- Imperial Justice: Africans in empire’s court by Bonny Ibhawoh
At the heart of British imperial governance lay a tension between the universalist claims of British law and order and the need to accommodate and reenforce colonial difference. Ideological and practical considerations dictated the creation of hybrid legal systems in the colonies that theoretically dispensed British justice while allowing for so-called Native customs and customary law, so long as they were not “repugnant” to British morality. How this pluralism should function in practice was a source of perennial contestation, making the courts sites for what Bonny Ibhawoh calls the “adjudication of colonial difference” (4). Ibhawoh examines this process by studying cases brought before the Judicial Committee of the Privy Council (JCPC), which sat in London, and the next lower courts in British Africa, the West African Court of Appeals (WACA) and its East African equivalent (EACA). These three courts have been largely neglected by scholars, but as Ibhawoh notes, it was appellate judges who arbitrated how and to what extent Indigenous laws could be incorporated into British colonial jurisprudence. Appeals to these courts, thus, represented hard-fought contests between colonial officials, judges and African people over the social and political structure of the colonies, with empire-wide ramifications.
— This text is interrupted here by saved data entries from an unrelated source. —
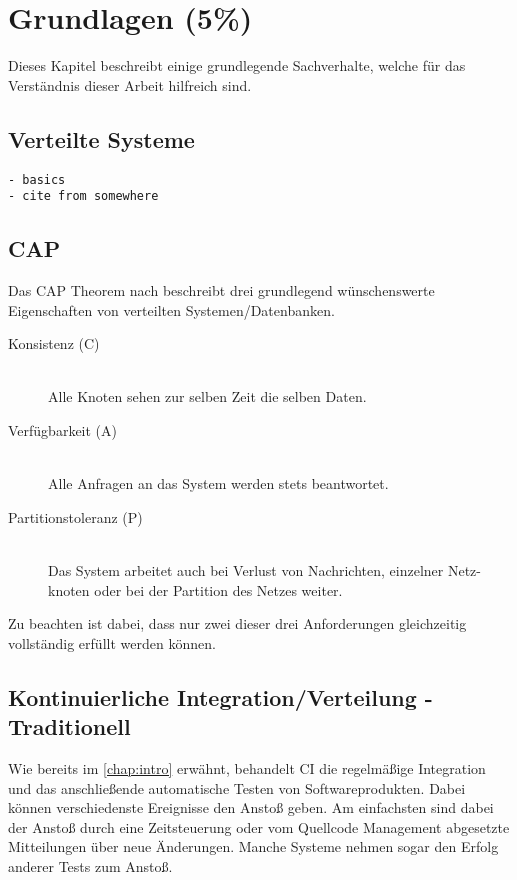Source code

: \chapter{Grundlagen (5\%)}
\label{chap:base}
Dieses Kapitel beschreibt einige grundlegende Sachverhalte,
welche für das Verständnis dieser Arbeit hilfreich sind.

\section{Verteilte Systeme}
\label{sec:base:vs}

\begin{verbatim}
- basics
- cite from somewhere
\end{verbatim}

\section{CAP}
\label{sec:base:cap}
Das \ac{CAP} Theorem nach \cite{brewer:cap} beschreibt drei grundlegend
wünschenswerte Eigenschaften von verteilten Systemen/Datenbanken.

\begin{description}
  \item[Konsistenz (C)] \hfill \\
      Alle Knoten sehen zur selben Zeit die selben Daten. 
  \item[Verfügbarkeit (A)] \hfill \\
      Alle Anfragen an das System werden stets beantwortet.
  \item[Partitionstoleranz (P)] \hfill \\
      Das System arbeitet auch bei Verlust von Nachrichten,
      einzelner Netz-knoten oder bei der Partition des Netzes weiter.
\end{description}

Zu beachten ist dabei, dass nur zwei dieser drei Anforderungen gleichzeitig
vollständig erfüllt werden können.

\section{Kontinuierliche Integration/Verteilung - Traditionell}
\label{sec:base:ci}

Wie bereits im \cref{chap:intro} erwähnt, behandelt \ac{CI} die regelmäßige Integration und das anschließende automatische Testen von Softwareprodukten.
Dabei können verschiedenste Ereignisse den Anstoß geben.
Am einfachsten sind dabei der Anstoß durch eine Zeitsteuerung
oder vom Quellcode Management abgesetzte Mitteilungen über neue Änderungen.
Manche Systeme nehmen sogar den Erfolg anderer Tests zum Anstoß.

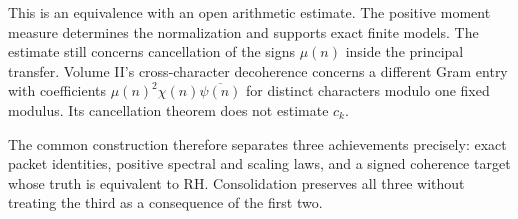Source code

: This is an equivalence with an open arithmetic estimate. The positive moment measure determines the normalization and supports exact finite models. The estimate still concerns cancellation of the signs $\mu(n)$ inside the principal transfer. Volume II's cross-character decoherence concerns a different Gram entry with coefficients $\mu(n)^2\chi(n)\overline{\psi(n)}$ for distinct characters modulo one fixed modulus. Its cancellation theorem does not estimate $c_k$.

The common construction therefore separates three achievements precisely: exact packet identities, positive spectral and scaling laws, and a signed coherence target whose truth is equivalent to RH. Consolidation preserves all three without treating the third as a consequence of the first two.
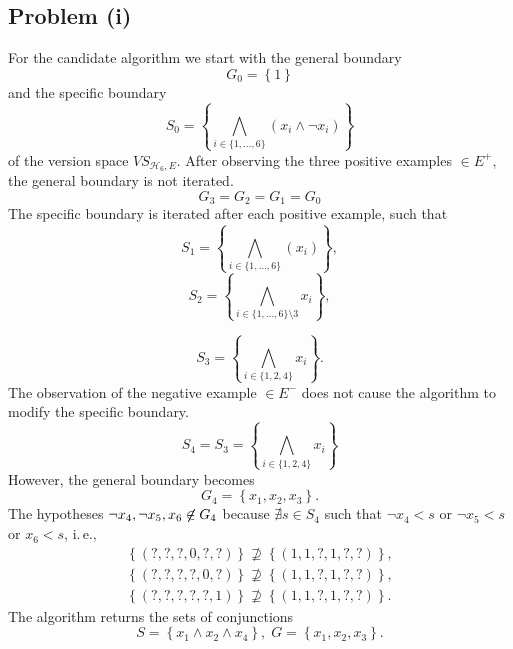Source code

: \subsection*{Problem (i)}

For the candidate algorithm we start with the general boundary 
\[
G_{0}=\left\{ 1\right\} 
\]
and the specific boundary
\[
S_{0}=\left\{ \bigwedge_{i\in\{1,\ldots,6\}}\left(x_{i}\land\lnot x_{i}\right)\right\} 
\]
of the version space $\mathit{VS}_{\mathcal{H}_{6},E}$. After observing
the three positive examples $\in E^{+}$, the general boundary is
not iterated. 
\[
G_{3}=G_{2}=G_{1}=G_{0}
\]
The specific boundary is iterated after each positive example, such
that
\[
S_{1}=\left\{ \bigwedge_{i\in\{1,\ldots,6\}}\left(x_{i}\right)\right\} ,
\]
\[
S_{2}=\left\{ \bigwedge_{i\in\{1,\ldots,6\}\setminus3}x_{i}\right\} ,
\]


\[
S_{3}=\left\{ \bigwedge_{i\in\{1,2,4\}}x_{i}\right\} .
\]
The observation of the negative example $\in E^{-}$ does not cause
the algorithm to modify the specific boundary.
\[
S_{4}=S_{3}=\left\{ \bigwedge_{i\in\{1,2,4\}}x_{i}\right\} 
\]
However, the general boundary becomes
\[
G_{4}=\left\{ x_{1},x_{2},x_{3}\right\} .
\]
The hypotheses $\lnot x_{4},\lnot x_{5},x_{6}\not\not\in G_{4}$ because
$\nexists s\in S_{4}$ such that $\lnot x_{4}<s$ or $\lnot x_{5}<s$
or $x_{6}<s$, i.$\,$e., 
\[
\begin{gathered}\left\{ \left(?,?,?,0,?,?\right)\right\} \not\supseteq\left\{ \left(1,1,?,1,?,?\right)\right\} ,\\
\left\{ \left(?,?,?,?,0,?\right)\right\} \not\supseteq\left\{ \left(1,1,?,1,?,?\right)\right\} ,\\
\left\{ \left(?,?,?,?,?,1\right)\right\} \not\supseteq\left\{ \left(1,1,?,1,?,?\right)\right\} .
\end{gathered}
\]
The algorithm returns the sets of conjunctions
\[
S=\left\{ x_{1}\land x_{2}\land x_{4}\right\} ,\; G=\left\{ x_{1},x_{2},x_{3}\right\} .
\]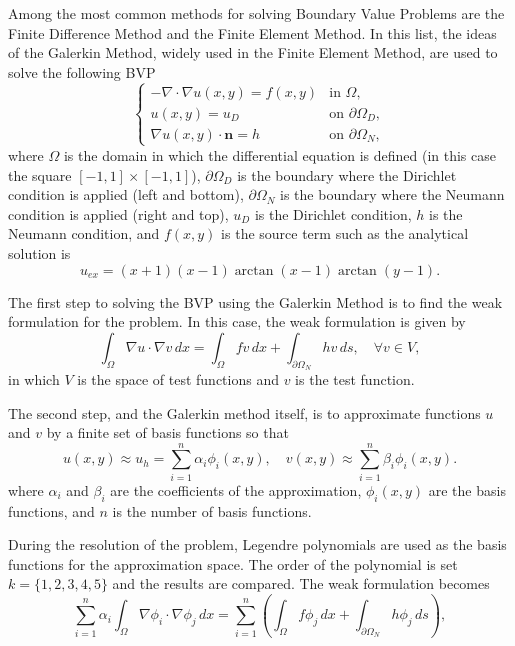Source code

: Among the most common methods for solving Boundary Value Problems are the Finite Difference Method and the Finite Element Method. In this list, the ideas of the Galerkin Method, widely used in the Finite Element Method, are used to solve the following BVP
\begin{equation}
    \begin{cases}
        -\nabla \cdot \nabla u(x, y) = f(x, y) & \text{in } \Omega, \\
        u(x, y) = u_D & \text{on } \partial \Omega_D, \\
        \nabla u(x, y) \cdot \bm{n} = h & \text{on } \partial \Omega_N,
    \end{cases}
\end{equation}
where $\Omega$ is the domain in which the differential equation is defined (in this case the square $[-1, 1] \times [-1, 1]$), $\partial \Omega_D$ is the boundary where the Dirichlet condition is applied (left and bottom), $\partial \Omega_N$ is the boundary where the Neumann condition is applied (right and top), $u_D$ is the Dirichlet condition, $h$ is the Neumann condition, and $f(x, y)$ is the source term such as the analytical solution is 
\begin{equation}
    u_{ex} = (x+1)(x-1)\arctan(x-1)\arctan(y-1).
\end{equation}

The first step to solving the BVP using the Galerkin Method is to find the weak formulation for the problem. In this case, the weak formulation is given by
\begin{equation}
    \int_{\Omega} \nabla u \cdot \nabla v \, dx = \int_{\Omega} fv \, dx + \int_{\partial \Omega_N} hv \, ds, \quad \forall v \in V,
\end{equation}
in which $V$ is the space of test functions and $v$ is the test function. 

The second step, and the Galerkin method itself, is to approximate functions $u$ and $v$ by a finite set of basis functions so that 
\begin{equation}
    u(x, y) \approx u_h = \sum_{i=1}^{n} \alpha_i \phi_i(x, y), \quad v(x, y) \approx \sum_{i=1}^{n} \beta_i \phi_i(x, y).
\end{equation}
where $\alpha_i$ and $\beta_i$ are the coefficients of the approximation, $\phi_i(x, y)$ are the basis functions, and $n$ is the number of basis functions.

During the resolution of the problem, Legendre polynomials are used as the basis functions for the approximation space. The order of the polynomial is set $k=\{1,2,3,4,5\}$ and the results are compared. The weak formulation becomes
\begin{equation}
    \sum_{i=1}^{n} \alpha_i \int_{\Omega} \nabla \phi_i \cdot \nabla \phi_j \, dx = \sum_{i=1}^{n}\left(\int_{\Omega} f\phi_j \, dx + \int_{\partial \Omega_N} h\phi_j \, ds\right), 
\end{equation}

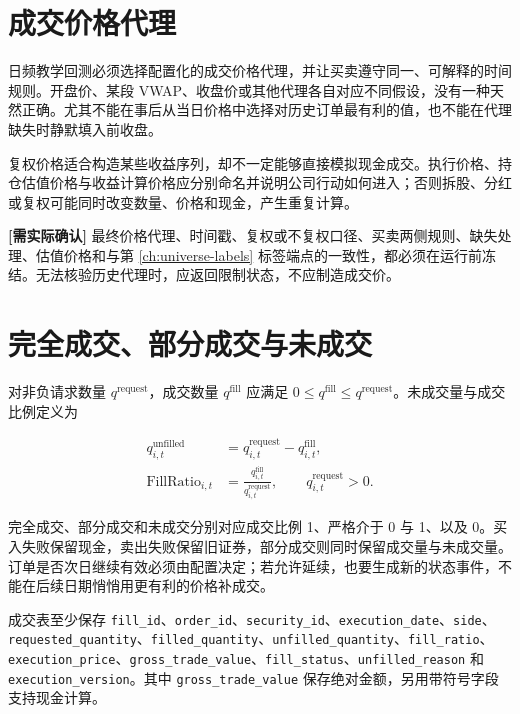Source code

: \section{成交价格代理}

日频教学回测必须选择配置化的成交价格代理，并让买卖遵守同一、可解释的时间规则。开盘价、某段 VWAP、收盘价或其他代理各自对应不同假设，没有一种天然正确。尤其不能在事后从当日价格中选择对历史订单最有利的值，也不能在代理缺失时静默填入前收盘。

复权价格适合构造某些收益序列，却不一定能够直接模拟现金成交。执行价格、持仓估值价格与收益计算价格应分别命名并说明公司行动如何进入；否则拆股、分红或复权可能同时改变数量、价格和现金，产生重复计算。

\begin{confirmbox}
\textbf{[需实际确认]} 最终价格代理、时间戳、复权或不复权口径、买卖两侧规则、缺失处理、估值价格和与第 \cref{ch:universe-labels} 标签端点的一致性，都必须在运行前冻结。无法核验历史代理时，应返回限制状态，不应制造成交价。
\end{confirmbox}

\section{完全成交、部分成交与未成交}

对非负请求数量 \(q^{\mathrm{request}}\)，成交数量 \(q^{\mathrm{fill}}\) 应满足 \(0\le q^{\mathrm{fill}}\le q^{\mathrm{request}}\)。未成交量与成交比例定义为

\begin{align}
  q^{\mathrm{unfilled}}_{i,t}
  &=q^{\mathrm{request}}_{i,t}-q^{\mathrm{fill}}_{i,t},\\
  \mathrm{FillRatio}_{i,t}
  &=\frac{q^{\mathrm{fill}}_{i,t}}{q^{\mathrm{request}}_{i,t}},
  \qquad q^{\mathrm{request}}_{i,t}>0.
  \label{eq:ch10-fill-ratio}
\end{align}

完全成交、部分成交和未成交分别对应成交比例 1、严格介于 0 与 1、以及 0。买入失败保留现金，卖出失败保留旧证券，部分成交则同时保留成交量与未成交量。订单是否次日继续有效必须由配置决定；若允许延续，也要生成新的状态事件，不能在后续日期悄悄用更有利的价格补成交。

成交表至少保存 \texttt{fill\_id}、\texttt{order\_id}、\texttt{security\_id}、\texttt{execution\_date}、\texttt{side}、\texttt{requested\_quantity}、\texttt{filled\_quantity}、\texttt{unfilled\_quantity}、\texttt{fill\_ratio}、\texttt{execution\_price}、\texttt{gross\_trade\_value}、\texttt{fill\_status}、\texttt{unfilled\_reason} 和 \texttt{execution\_version}。其中 \texttt{gross\_trade\_value} 保存绝对金额，另用带符号字段支持现金计算。

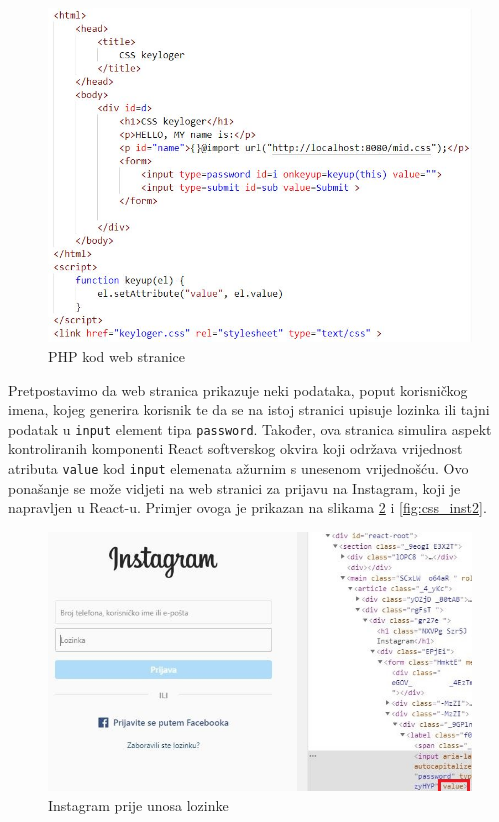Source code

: \documentclass[12pt, oneside, onecolumn]{book}
\begin{document}
{\begin{figure}[H]
	\begin{center}
		\includegraphics[width=\textwidth]{css_cod.jpg}
		\caption{PHP kod web stranice} \label{fig:css_cod}
	\end{center}
\end{figure}

Pretpostavimo da web stranica prikazuje neki podataka, poput korisničkog imena, kojeg generira korisnik te da se na istoj stranici upisuje lozinka ili tajni podatak u \texttt{input} element tipa \texttt{password}. Također, ova stranica simulira aspekt kontroliranih komponenti React softverskog okvira koji održava vrijednost atributa \texttt{value} kod \texttt{input} elemenata ažurnim s unesenom vrijednošću. Ovo ponašanje se može vidjeti na web stranici za prijavu na Instagram, koji je napravljen u React-u. Primjer ovoga je prikazan na slikama \ref{fig:css_inst} i \ref{fig:css_inst2}.

\begin{figure}[H]
	\begin{center}
		\includegraphics[width=\textwidth]{css_inst.jpg}
		\caption{Instagram prije unosa lozinke} \label{fig:css_inst}
	\end{center}
\end{figure}

}
\end{document}
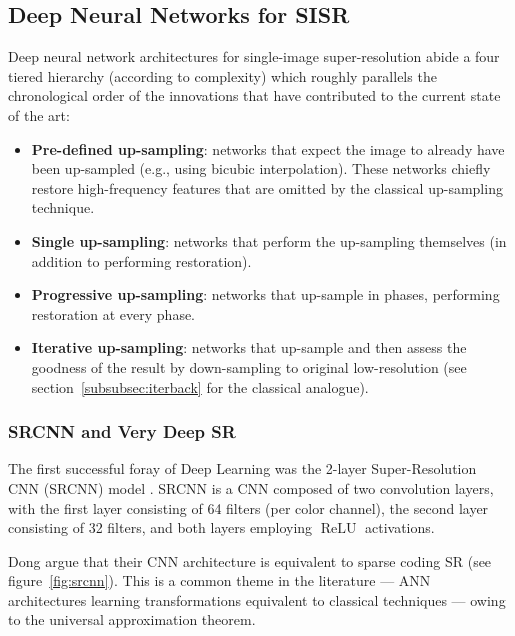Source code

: \subsection{Deep Neural Networks for SISR}
Deep neural network architectures for single-image super-resolution abide a four tiered hierarchy (according to complexity) which roughly parallels the chronological order of the innovations that have contributed to the current state of the art:
\begin{framed}
    \begin{itemize}
        \item \textbf{Pre-defined up-sampling}: networks that expect the image to already have been up-sampled (e.g., using bicubic interpolation). These networks chiefly restore high-frequency features that are omitted by the classical up-sampling technique.
        \item \textbf{Single up-sampling}: networks that perform the up-sampling themselves (in addition to performing restoration).
        \item \textbf{Progressive up-sampling}: networks that up-sample in phases, performing restoration at every phase.
        \item \textbf{Iterative up-sampling}: networks that up-sample and then assess the goodness of the result by down-sampling to original low-resolution (see section~\ref{subsubsec:iterback} for the classical analogue).
    \end{itemize}
\end{framed}
\subsubsection{SRCNN and Very Deep SR}\label{subsubsec:vdsr}
The first successful foray of Deep Learning was the 2-layer Super-Resolution CNN (SRCNN) model \cite{Dong_2016}.
%
SRCNN is a CNN composed of two convolution layers, with the first layer consisting of 64 filters (per color channel), the second layer consisting of 32 filters, and both layers employing \(\operatorname{ReLU}\) activations.
%

Dong \etal argue that their CNN architecture is equivalent to sparse coding SR (see figure~\ref{fig:srcnn}).
%
This is a common theme in the literature --- ANN architectures learning transformations equivalent to classical techniques --- owing to the universal approximation theorem.

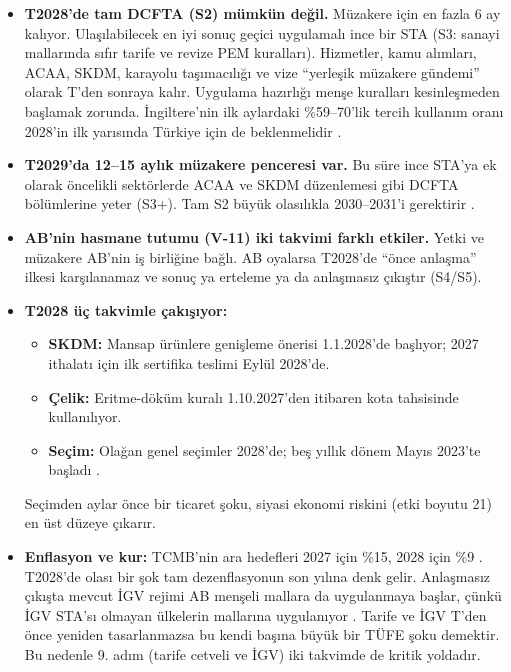 \begin{itemize}
\item
  \textbf{T2028'de tam DCFTA (S2) mümkün değil.} Müzakere için en fazla 6 ay kalıyor. Ulaşılabilecek en iyi sonuç geçici uygulamalı ince bir STA (S3: sanayi mallarında sıfır tarife ve revize PEM kuralları). Hizmetler, kamu alımları, ACAA, SKDM, karayolu taşımacılığı ve vize ``yerleşik müzakere gündemi'' olarak T'den sonraya kalır. Uygulama hazırlığı menşe kuralları kesinleşmeden başlamak zorunda. İngiltere'nin ilk aylardaki \%59--70'lik tercih kullanım oranı \etiketV{} 2028'in ilk yarısında Türkiye için de beklenmelidir \etiketH{}.
\item
  \textbf{T2029'da 12--15 aylık müzakere penceresi var.} Bu süre ince STA'ya ek olarak öncelikli sektörlerde ACAA ve SKDM düzenlemesi gibi DCFTA bölümlerine yeter (S3+). Tam S2 büyük olasılıkla 2030--2031'i gerektirir \etiketH{}.
\item
  \textbf{AB'nin hasmane tutumu (V-11) iki takvimi farklı etkiler.} Yetki ve müzakere AB'nin iş birliğine bağlı. AB oyalarsa T2028'de ``önce anlaşma'' ilkesi karşılanamaz ve sonuç ya erteleme ya da anlaşmasız çıkıştır (S4/S5).
\item
  \textbf{T2028 üç takvimle çakışıyor:}

  \begin{itemize}
  \tightlist
  \item
    \textbf{SKDM:} Mansap ürünlere genişleme önerisi 1.1.2028'de başlıyor; 2027 ithalatı için ilk sertifika teslimi Eylül 2028'de.
  \item
    \textbf{Çelik:} Eritme-döküm kuralı 1.10.2027'den itibaren kota tahsisinde kullanılıyor.
  \item
    \textbf{Seçim:} Olağan genel seçimler 2028'de; beş yıllık dönem Mayıs 2023'te başladı \etiketV{}.
  \end{itemize}

  Seçimden aylar önce bir ticaret şoku, siyasi ekonomi riskini (etki boyutu 21) en üst düzeye çıkarır.
\item
  \textbf{Enflasyon ve kur:} TCMB'nin ara hedefleri 2027 için \%15, 2028 için \%9 \etiketV{}. T2028'de olası bir şok tam dezenflasyonun son yılına denk gelir. Anlaşmasız çıkışta mevcut İGV rejimi AB menşeli mallara da uygulanmaya başlar, çünkü İGV STA'sı olmayan ülkelerin mallarına uygulanıyor \etiketV{}. Tarife ve İGV T'den önce yeniden tasarlanmazsa bu kendi başına büyük bir TÜFE şoku demektir. Bu nedenle 9. adım (tarife cetveli ve İGV) iki takvimde de kritik yoldadır.
\end{itemize}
Imperial Justice provides readers with a general overview of the appeals courts from their foundation to their eclipse, but Ibhawoh’s analysis is centered on those “cases that epitomize the tensions between imported English law and indigenous customary laws” and the social and political contexts that surrounded their adjudication (20-21). Many of these appeals resulted from criminal trials involving some question of Native custom, but there were also civil suits, particularly land claims, that demonstrated similar tensions. Colonial courts were notoriously stacked against the colonized, but the appellate courts were intended to act as detached arbiters of colonial legality. Moreover, an appeal to the JCPC represented an appeal to the benevolent and impartial justice of the monarch, and this could not be an entirely hollow promise. The appellate judges understood that their remit was not only to dispense justice as they understood it but also to ensure the appearance of justice in the eyes of the colonized, which made these courts a key venue in which African people could challenge the colonial system from within.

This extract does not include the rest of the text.